» Problem description: Each entry below should be written out exactly as it is, with no pictures.

» Information given:
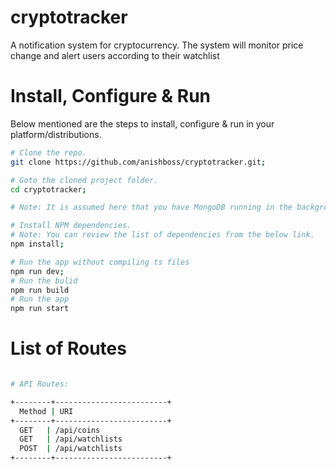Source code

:# cryptotracker

A notification system for cryptocurrency. The system will monitor price change and alert users according to their watchlist

# Install, Configure & Run

Below mentioned are the steps to install, configure & run in your platform/distributions.

```bash
# Clone the repo.
git clone https://github.com/anishboss/cryptotracker.git;

# Goto the cloned project folder.
cd cryptotracker;
```

```bash
# Note: It is assumed here that you have MongoDB running in the background and that you have created the database.

# Install NPM dependencies.
# Note: You can review the list of dependencies from the below link.
npm install;

# Run the app without compiling ts files
npm run dev;
# Run the bulid
npm run build
# Run the app
npm run start
```

# List of Routes

```sh

# API Routes:

+--------+-------------------------+
  Method | URI
+--------+-------------------------+
  GET   | /api/coins
  GET   | /api/watchlists
  POST  | /api/watchlists
+--------+-------------------------+
```
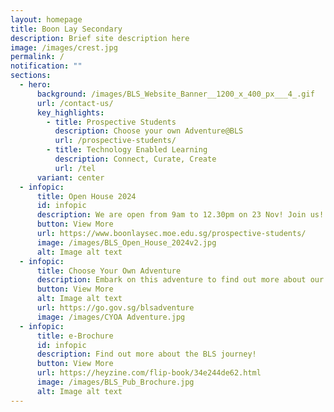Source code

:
 ```yaml
---
layout: homepage
title: Boon Lay Secondary
description: Brief site description here
image: /images/crest.jpg
permalink: /
notification: ""
sections:
  - hero:
      background: /images/BLS_Website_Banner__1200_x_400_px___4_.gif
      url: /contact-us/
      key_highlights:
        - title: Prospective Students
          description: Choose your own Adventure@BLS
          url: /prospective-students/
        - title: Technology Enabled Learning
          description: Connect, Curate, Create
          url: /tel
      variant: center
  - infopic:
      title: Open House 2024
      id: infopic
      description: We are open from 9am to 12.30pm on 23 Nov! Join us!
      button: View More
      url: https://www.boonlaysec.moe.edu.sg/prospective-students/
      image: /images/BLS_Open_House_2024v2.jpg
      alt: Image alt text
  - infopic:
      title: Choose Your Own Adventure
      description: Embark on this adventure to find out more about our BLS Family!
      button: View More
      alt: Image alt text
      url: https://go.gov.sg/blsadventure
      image: /images/CYOA Adventure.jpg
  - infopic:
      title: e-Brochure
      id: infopic
      description: Find out more about the BLS journey!
      button: View More
      url: https://heyzine.com/flip-book/34e244de62.html
      image: /images/BLS_Pub_Brochure.jpg
      alt: Image alt text
---
```

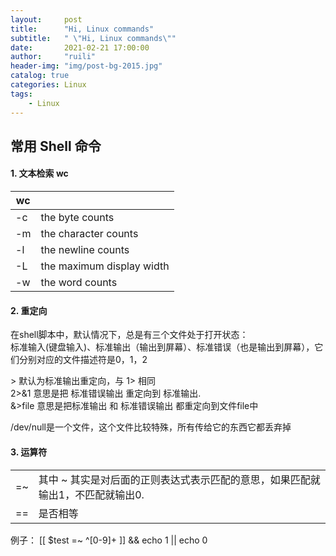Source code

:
 ```yaml
---
layout:     post
title:      "Hi, Linux commands"
subtitle:   " \"Hi, Linux commands\""
date:       2021-02-21 17:00:00
author:     "ruili"
header-img: "img/post-bg-2015.jpg"
catalog: true
categories: Linux
tags:
    - Linux
---
```


## 常用 Shell 命令

#### 1. 文本检索 wc

|wc      |                                        |
|--------|----------------------------------------|
|-c      |the byte counts|
|-m      |the character counts|
|-l      |the newline counts|
|-L      |the maximum display width|
|-w      |the word counts|


#### 2. 重定向

在shell脚本中，默认情况下，总是有三个文件处于打开状态：  
标准输入(键盘输入)、标准输出（输出到屏幕）、标准错误（也是输出到屏幕），它们分别对应的文件描述符是0，1，2 

\> 默认为标准输出重定向，与 1> 相同  
2>&1  意思是把 标准错误输出 重定向到 标准输出.  
&>file  意思是把标准输出 和 标准错误输出 都重定向到文件file中

/dev/null是一个文件，这个文件比较特殊，所有传给它的东西它都丢弃掉

#### 3. 运算符

|   |                                        |
|--------|----------------------------------------|
|=~      |其中 ~ 其实是对后面的正则表达式表示匹配的意思，如果匹配就输出1，不匹配就输出0.|
|==      |是否相等|

例子：
[[ $test =~ ^[0-9]+ ]] && echo 1 || echo 0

» Output for this task:
Source code

:# cryptotracker

A notification system for cryptocurrency. The system will monitor price change and alert users according to their watchlist

# Install, Configure & Run

Below mentioned are the steps to install, configure & run in your platform/distributions.

```bash
# Clone the repo.
git clone https://github.com/anishboss/cryptotracker.git;

# Goto the cloned project folder.
cd cryptotracker;
```

```bash
# Note: It is assumed here that you have MongoDB running in the background and that you have created the database.

# Install NPM dependencies.
# Note: You can review the list of dependencies from the below link.
npm install;

# Run the app without compiling ts files
npm run dev;
# Run the bulid
npm run build
# Run the app
npm run start
```

# List of Routes

```sh

# API Routes:

+--------+-------------------------+
  Method | URI
+--------+-------------------------+
  GET   | /api/coins
  GET   | /api/watchlists
  POST  | /api/watchlists
+--------+-------------------------+
```
Source code

:
 ```yaml
---
layout: homepage
title: Boon Lay Secondary
description: Brief site description here
image: /images/crest.jpg
permalink: /
notification: ""
sections:
  - hero:
      background: /images/BLS_Website_Banner__1200_x_400_px___4_.gif
      url: /contact-us/
      key_highlights:
        - title: Prospective Students
          description: Choose your own Adventure@BLS
          url: /prospective-students/
        - title: Technology Enabled Learning
          description: Connect, Curate, Create
          url: /tel
      variant: center
  - infopic:
      title: Open House 2024
      id: infopic
      description: We are open from 9am to 12.30pm on 23 Nov! Join us!
      button: View More
      url: https://www.boonlaysec.moe.edu.sg/prospective-students/
      image: /images/BLS_Open_House_2024v2.jpg
      alt: Image alt text
  - infopic:
      title: Choose Your Own Adventure
      description: Embark on this adventure to find out more about our BLS Family!
      button: View More
      alt: Image alt text
      url: https://go.gov.sg/blsadventure
      image: /images/CYOA Adventure.jpg
  - infopic:
      title: e-Brochure
      id: infopic
      description: Find out more about the BLS journey!
      button: View More
      url: https://heyzine.com/flip-book/34e244de62.html
      image: /images/BLS_Pub_Brochure.jpg
      alt: Image alt text
---
```

Source code

:
 ```yaml
---
layout:     post
title:      "Hi, Linux commands"
subtitle:   " \"Hi, Linux commands\""
date:       2021-02-21 17:00:00
author:     "ruili"
header-img: "img/post-bg-2015.jpg"
catalog: true
categories: Linux
tags:
    - Linux
---
```


## 常用 Shell 命令

#### 1. 文本检索 wc

|wc      |                                        |
|--------|----------------------------------------|
|-c      |the byte counts|
|-m      |the character counts|
|-l      |the newline counts|
|-L      |the maximum display width|
|-w      |the word counts|


#### 2. 重定向

在shell脚本中，默认情况下，总是有三个文件处于打开状态：  
标准输入(键盘输入)、标准输出（输出到屏幕）、标准错误（也是输出到屏幕），它们分别对应的文件描述符是0，1，2 

\> 默认为标准输出重定向，与 1> 相同  
2>&1  意思是把 标准错误输出 重定向到 标准输出.  
&>file  意思是把标准输出 和 标准错误输出 都重定向到文件file中

/dev/null是一个文件，这个文件比较特殊，所有传给它的东西它都丢弃掉

#### 3. 运算符

|   |                                        |
|--------|----------------------------------------|
|=~      |其中 ~ 其实是对后面的正则表达式表示匹配的意思，如果匹配就输出1，不匹配就输出0.|
|==      |是否相等|

例子：
[[ $test =~ ^[0-9]+ ]] && echo 1 || echo 0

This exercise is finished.